Jocelyn Andersen on 10:38 AM said...

Thanks for posting this Hannah. Also, if you listen to the audio entitled, "What do I do When I am Miserable in my marriage?" you will hear the speaker clarify that his definition of abuse means "beaten regularly."

The Associated Baptist Press picked up on this one too.

http://www.abpnews.com/index.php?option=com_content&task=view&id=3763&Itemid=53

~~ jocelyn andersen
www.WomanSubmit.com

Mara Reid on 8:10 PM said...

Victims of WWII death camps didn't escape the pain when they were liberated either.

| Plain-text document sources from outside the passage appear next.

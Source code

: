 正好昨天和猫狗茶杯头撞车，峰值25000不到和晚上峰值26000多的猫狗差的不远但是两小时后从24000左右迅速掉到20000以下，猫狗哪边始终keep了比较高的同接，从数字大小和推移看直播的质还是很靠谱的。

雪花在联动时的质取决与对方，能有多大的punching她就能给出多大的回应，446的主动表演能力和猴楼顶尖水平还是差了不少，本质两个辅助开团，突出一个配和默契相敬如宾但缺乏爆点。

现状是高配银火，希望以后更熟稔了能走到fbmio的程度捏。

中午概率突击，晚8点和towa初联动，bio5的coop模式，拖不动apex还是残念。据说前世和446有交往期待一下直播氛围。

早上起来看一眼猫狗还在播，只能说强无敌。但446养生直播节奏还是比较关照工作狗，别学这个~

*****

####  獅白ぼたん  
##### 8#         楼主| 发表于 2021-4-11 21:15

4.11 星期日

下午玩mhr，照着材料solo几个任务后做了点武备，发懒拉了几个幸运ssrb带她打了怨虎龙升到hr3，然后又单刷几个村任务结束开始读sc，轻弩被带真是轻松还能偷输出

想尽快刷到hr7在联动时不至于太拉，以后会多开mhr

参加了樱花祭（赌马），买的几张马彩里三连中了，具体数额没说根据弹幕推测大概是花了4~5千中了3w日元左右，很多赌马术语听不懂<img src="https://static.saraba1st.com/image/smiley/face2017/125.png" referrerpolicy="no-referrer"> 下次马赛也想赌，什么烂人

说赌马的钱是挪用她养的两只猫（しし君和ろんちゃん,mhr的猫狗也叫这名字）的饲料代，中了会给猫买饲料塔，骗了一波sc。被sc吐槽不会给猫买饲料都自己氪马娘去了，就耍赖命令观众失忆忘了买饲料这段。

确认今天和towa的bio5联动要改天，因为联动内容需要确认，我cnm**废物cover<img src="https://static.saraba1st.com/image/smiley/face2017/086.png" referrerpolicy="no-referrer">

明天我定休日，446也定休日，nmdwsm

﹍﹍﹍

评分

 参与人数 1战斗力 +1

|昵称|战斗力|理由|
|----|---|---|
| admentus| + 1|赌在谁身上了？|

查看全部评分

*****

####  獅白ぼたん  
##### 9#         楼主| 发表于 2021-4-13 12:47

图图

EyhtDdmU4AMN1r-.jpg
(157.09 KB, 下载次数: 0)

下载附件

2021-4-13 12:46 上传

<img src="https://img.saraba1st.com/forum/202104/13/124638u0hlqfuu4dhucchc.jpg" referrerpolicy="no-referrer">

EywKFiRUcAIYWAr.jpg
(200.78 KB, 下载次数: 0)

They carried the abuse heaped upon them within their hearts and memories for the rest of their lives. What is Saddleback's point?

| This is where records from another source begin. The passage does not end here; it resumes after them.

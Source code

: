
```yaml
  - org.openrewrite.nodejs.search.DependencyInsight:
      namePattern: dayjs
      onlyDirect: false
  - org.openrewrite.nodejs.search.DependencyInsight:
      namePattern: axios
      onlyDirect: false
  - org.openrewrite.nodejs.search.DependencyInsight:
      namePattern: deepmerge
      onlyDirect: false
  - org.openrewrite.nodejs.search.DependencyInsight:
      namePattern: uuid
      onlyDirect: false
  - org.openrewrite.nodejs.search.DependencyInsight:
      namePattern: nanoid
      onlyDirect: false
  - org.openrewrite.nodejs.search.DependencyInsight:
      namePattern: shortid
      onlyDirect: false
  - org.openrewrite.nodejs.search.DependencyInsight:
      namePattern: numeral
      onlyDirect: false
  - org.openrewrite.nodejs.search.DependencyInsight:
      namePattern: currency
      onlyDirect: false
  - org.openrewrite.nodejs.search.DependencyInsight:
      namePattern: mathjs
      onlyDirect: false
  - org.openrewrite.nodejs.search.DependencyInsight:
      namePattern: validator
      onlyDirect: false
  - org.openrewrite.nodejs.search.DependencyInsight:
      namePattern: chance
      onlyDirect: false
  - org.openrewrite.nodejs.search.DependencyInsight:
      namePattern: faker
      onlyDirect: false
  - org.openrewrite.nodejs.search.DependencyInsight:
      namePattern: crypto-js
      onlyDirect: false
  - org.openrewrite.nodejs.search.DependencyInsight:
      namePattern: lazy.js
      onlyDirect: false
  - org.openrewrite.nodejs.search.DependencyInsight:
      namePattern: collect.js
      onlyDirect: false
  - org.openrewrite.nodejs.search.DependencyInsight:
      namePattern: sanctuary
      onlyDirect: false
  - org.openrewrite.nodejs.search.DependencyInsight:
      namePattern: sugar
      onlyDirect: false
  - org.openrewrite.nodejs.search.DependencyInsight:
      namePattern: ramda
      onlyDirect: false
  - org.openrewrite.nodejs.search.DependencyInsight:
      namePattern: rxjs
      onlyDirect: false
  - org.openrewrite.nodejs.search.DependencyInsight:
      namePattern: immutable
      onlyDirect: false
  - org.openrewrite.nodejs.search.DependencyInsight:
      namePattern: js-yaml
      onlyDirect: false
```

Hannah on 11:08 PM said...

I agree! You have a good point!

Hannah on 11:14 PM said...

That's just plan sick Jocelyn! He really needs some education badly! YIKES!

Lyndie on 10:38 AM said...

Kind of makes you wonder what the point of thier Celebrate Recovery program is if 'you can't escape pain'. Is that what it's for?

Hannah on 10:42 AM said...

I have to say - their celebrate recovery doesn't go there. They need to take their own course so they get a clue!

I found that course was very helpful, and I never got the 'you can't escape the pain' message there.

Lyndie on 11:18 AM said...

Sorry Hannah, I kind of misspoke there. What I meant was in CR, there are people who have been abused orin a bad marriage, me being one of them, I should have said then those CR principles don't aplly to struggling/abusive marriages. Yes, it is a wonderful program, I still go for my addiction issues. Sorry I wasn't clearer.

Hannah on 12:30 PM said...

What I liked about the program at our church was they also had a confident kids program. My children did get alot out of that as well.

We had a group of women that were either dealing with abuse, or had escaped an abusive marriage at our church. They had other groups for other areas as well. I think Bipolar, drugs, alochol, past child abuse etc.